Dans leur livre, « Le vivant comme modèle », Gauthier Chapelle et Michèle Decoust commencent par poser avec lucidité et gravité les enjeux liés à l’avenir de l’espèce humaine sur cette planète, soumise à un mode de développement insoutenable selon eux. Ensuite, le livre développe l’approche biomimétique dont Gauthier Chapelle est un spécialiste reconnu, multipliant les exemples en s’élevant graduellement des structures microscopiques des matériaux vivants dotés de propriétés désirables jusqu’aux vastes écosystèmes productifs domptés en souplesse par l’agroécologie. Or, dans les premiers chapitres  de ce panorama, les auteurs admettent à plusieurs reprises que les innovations proposées n’ont pas permis de relever les défis écologiques. Bien souvent, ces technologies ont eu un effet négligeable ou neutre du point de vue environnemental. Dans certains cas, elles ont induit de nouveaux gaspillages, infligés de nouveaux surcoûts énergétiques, entraîné de nouvelles fuites en avant productivistes. Quand elles ne sont tout simplement pas restées lettres mortes. Le contraste est saisissant avec le cas de l’agroécologie, abordé dans les derniers chapitres du livre, notamment avec l’étude d’une ferme en permaculture hautement productive. Les questions que nous nous posons sont dès lors les suivantes : l’agroécologie est-elle un exemple « parmi d’autres » de biomimétisme ? ou doit-elle son succès à  une méthodologie différente, plus exigeante, irréductible au seul fait de s’inspirer des trouvailles de l’évolution ? et dans ce dernier cas, ne faut-il pas préciser ou modifier la terminologie pour éviter de rassembler dans un même panier des techniques et solutions durables et d’autres qui ne sont pas soutenables ?

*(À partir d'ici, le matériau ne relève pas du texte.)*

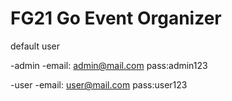 # FG21 Go Event Organizer

default user

-admin
-email: admin@mail.com pass:admin123

-user
-email: user@mail.com pass:user123
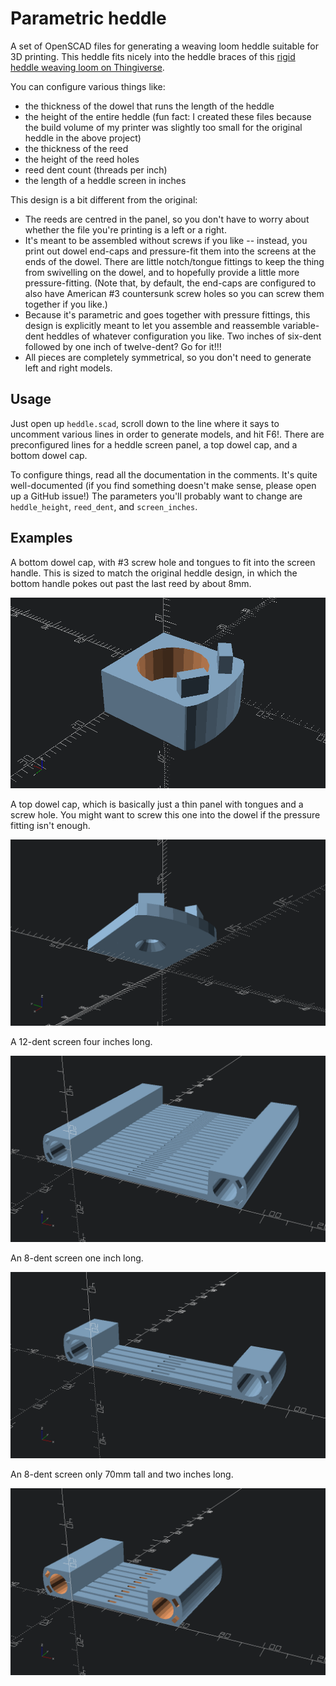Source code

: # Parametric heddle

A set of OpenSCAD files for generating a weaving loom heddle suitable for 3D printing. This heddle fits nicely into the heddle braces of this [rigid heddle weaving loom on Thingiverse](https://www.thingiverse.com/thing:490467).

You can configure various things like:

* the thickness of the dowel that runs the length of the heddle
* the height of the entire heddle (fun fact: I created these files because the build volume of my printer was slightly too small for the original heddle in the above project)
* the thickness of the reed
* the height of the reed holes
* reed dent count (threads per inch)
* the length of a heddle screen in inches

This design is a bit different from the original:

* The reeds are centred in the panel, so you don't have to worry about whether the file you're printing is a left or a right.
* It's meant to be assembled without screws if you like -- instead, you print out dowel end-caps and pressure-fit them into the screens at the ends of the dowel. There are little notch/tongue fittings to keep the thing from swivelling on the dowel, and to hopefully provide a little more pressure-fitting. (Note that, by default, the end-caps are configured to also have American #3 countersunk screw holes so you can screw them together if you like.)
* Because it's parametric and goes together with pressure fittings, this design is explicitly meant to let you assemble and reassemble variable-dent heddles of whatever configuration you like. Two inches of six-dent followed by one inch of twelve-dent? Go for it!!!
* All pieces are completely symmetrical, so you don't need to generate left and right models.

## Usage

Just open up `heddle.scad`, scroll down to the line where it says to uncomment various lines in order to generate models, and hit F6!. There are preconfigured lines for a heddle screen panel, a top dowel cap, and a bottom dowel cap.

To configure things, read all the documentation in the comments. It's quite well-documented (if you find something doesn't make sense, please open up a GitHub issue!) The parameters you'll probably want to change are `heddle_height`, `reed_dent`, and `screen_inches`.

## Examples

A bottom dowel cap, with #3 screw hole and tongues to fit into the screen handle. This is sized to match the original heddle design, in which the bottom handle pokes out past the last reed by about 8mm.

![dowel cap bottom](dowel_cap_bottom.png)

A top dowel cap, which is basically just a thin panel with tongues and a screw hole. You might want to screw this one into the dowel if the pressure fitting isn't enough.

![dowel cap top](dowel_cap_top.png)

A 12-dent screen four inches long.

![](heddle_screen_12_dent_4_inches.png)

An 8-dent screen one inch long.

![](heddle_screen_8_dent_1_inch.png)

An 8-dent screen only 70mm tall and two inches long.

![](heddle_screen_short_8_dent_2_inches.png)
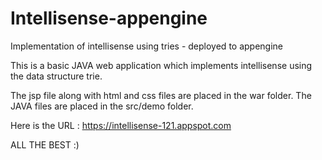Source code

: # Intellisense-appengine
Implementation of intellisense using tries - deployed to appengine


This is a basic JAVA web application which implements intellisense using the data structure trie.

The jsp file along with html and css files are placed in the war folder. The JAVA files are placed in the src/demo folder.

Here is the URL : https://intellisense-121.appspot.com

ALL THE BEST :)
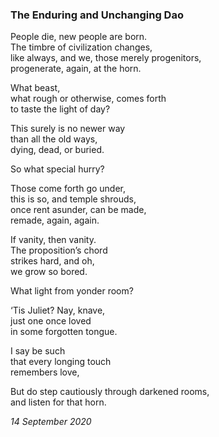 ### The Enduring and Unchanging Dao

People die, new people are born.\
The timbre of civilization changes,\
like always, and we, those merely progenitors,\
progenerate, again, at the horn.

What beast, \
what rough or otherwise, comes forth\
to taste the light of day?

This surely is no newer way\
than all the old ways,\
dying, dead, or buried.

So what special hurry?

Those come forth go under,\
this is so, and temple shrouds,\
once rent asunder, can be made,\
remade, again, again.

If vanity, then vanity.\
The proposition’s chord\
strikes hard, and oh, \
we grow so bored. 

What light from yonder room?

‘Tis Juliet? Nay, knave,\
just one once loved\
in some forgotten tongue.

I say be such\
that every longing touch\
remembers love,

But do step cautiously through darkened rooms,\
and listen for that horn.

*14 September 2020*
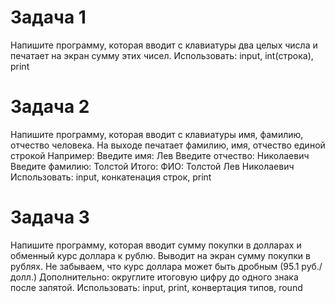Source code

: # Задача 1
Напишите программу, которая вводит с клавиатуры два целых числа и печатает на экран сумму этих чисел.
Использовать: input, int(строка), print

# Задача 2
Напишите программу, которая вводит с клавиатуры имя, фамилию, отчество человека.
На выходе печатает фамилию, имя, отчество единой строкой
Например:
Введите имя: Лев
Введите отчество: Николаевич
Введите фамилию: Толстой
Итого:
ФИО: Толстой Лев Николаевич
Использовать: input, конкатенация строк, print

# Задача 3
Напишите программу, которая вводит сумму покупки в долларах и обменный курс доллара к рублю.
Выводит на экран сумму покупки в рублях.
Не забываем, что курс доллара может быть дробным (95.1 руб./долл.)
Дополнительно: округлите итоговую цифру до одного знака после запятой.
Использовать: input, print, конвертация типов, round
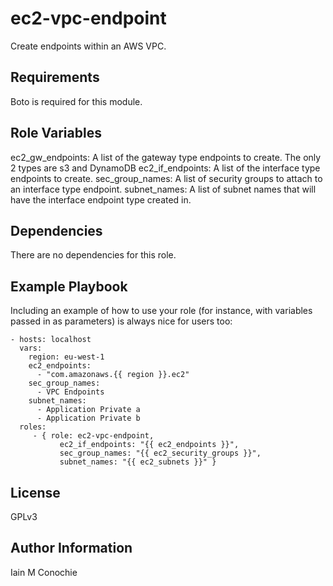 ec2-vpc-endpoint
=========

Create endpoints within an AWS VPC.

Requirements
------------

Boto is required for this module.

Role Variables
--------------

ec2_gw_endpoints: A list of the gateway type endpoints to create. The only
                  2 types are s3 and DynamoDB
ec2_if_endpoints: A list of the interface type endpoints to create.
sec_group_names: A list of security groups to attach to an interface type
                 endpoint.
subnet_names: A list of subnet names that will have the interface endpoint
              type created in.
             

Dependencies
------------

There are no dependencies for this role.

Example Playbook
----------------

Including an example of how to use your role (for instance, with variables passed in as parameters) is always nice for users too:

    - hosts: localhost
      vars:
        region: eu-west-1
        ec2_endpoints:
          - "com.amazonaws.{{ region }}.ec2"
        sec_group_names:
          - VPC Endpoints
        subnet_names:
          - Application Private a
          - Application Private b
      roles:
         - { role: ec2-vpc-endpoint,
               ec2_if_endpoints: "{{ ec2_endpoints }}",
               sec_group_names: "{{ ec2_security_groups }}",
               subnet_names: "{{ ec2_subnets }}" }

License
-------

GPLv3

Author Information
------------------

Iain M Conochie <iain-at-thargoid-dot-co-dot-uk>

Tout se passe comme si la construction de « Le vivant comme modèle » superposait deux logiques. Une logique scientifique et descriptive, annoncée d’emblée, consiste à s’élever du niveau moléculaire jusqu’aux symbioses et aux écosystèmes, en passant par le métabolisme, la forme, l’architecture, etc. Mais selon une autre logique sous-jacente, tacite, qui semble se construire au fil des pages, les auteurs semblent cheminer vers une nouvelle approche, qui tendrait à dépasser les promesses de performance, de rapidité, de rentabilité que porte (encore) en lui le biomimétisme*. Un exemple résume à lui seul ce renversement en cours d’écriture : après avoir décrit un rêve avorté de photovoltaïque organique (en bref, créer artificiellement des arbres électriques), le livre aborde en fin de parcours un projet beaucoup moins faustien d’agroforesterie, où il s’agirait de collaborer avec les arbres pour en tirer nourriture, microclimat, hygrométrie favorable, combustible renouvelable… On sent bien ici que les déterminants de l’anthropocène (changement climatique, épuisement des ressources, tension des écosystèmes) impose de dépasser les seuls critères du biomimétisme pour embrasser une réalité plus complexe qui pose l’enjeu de notre coexistence avec les réalités naturelles que nous étudions, imitons, exploitons…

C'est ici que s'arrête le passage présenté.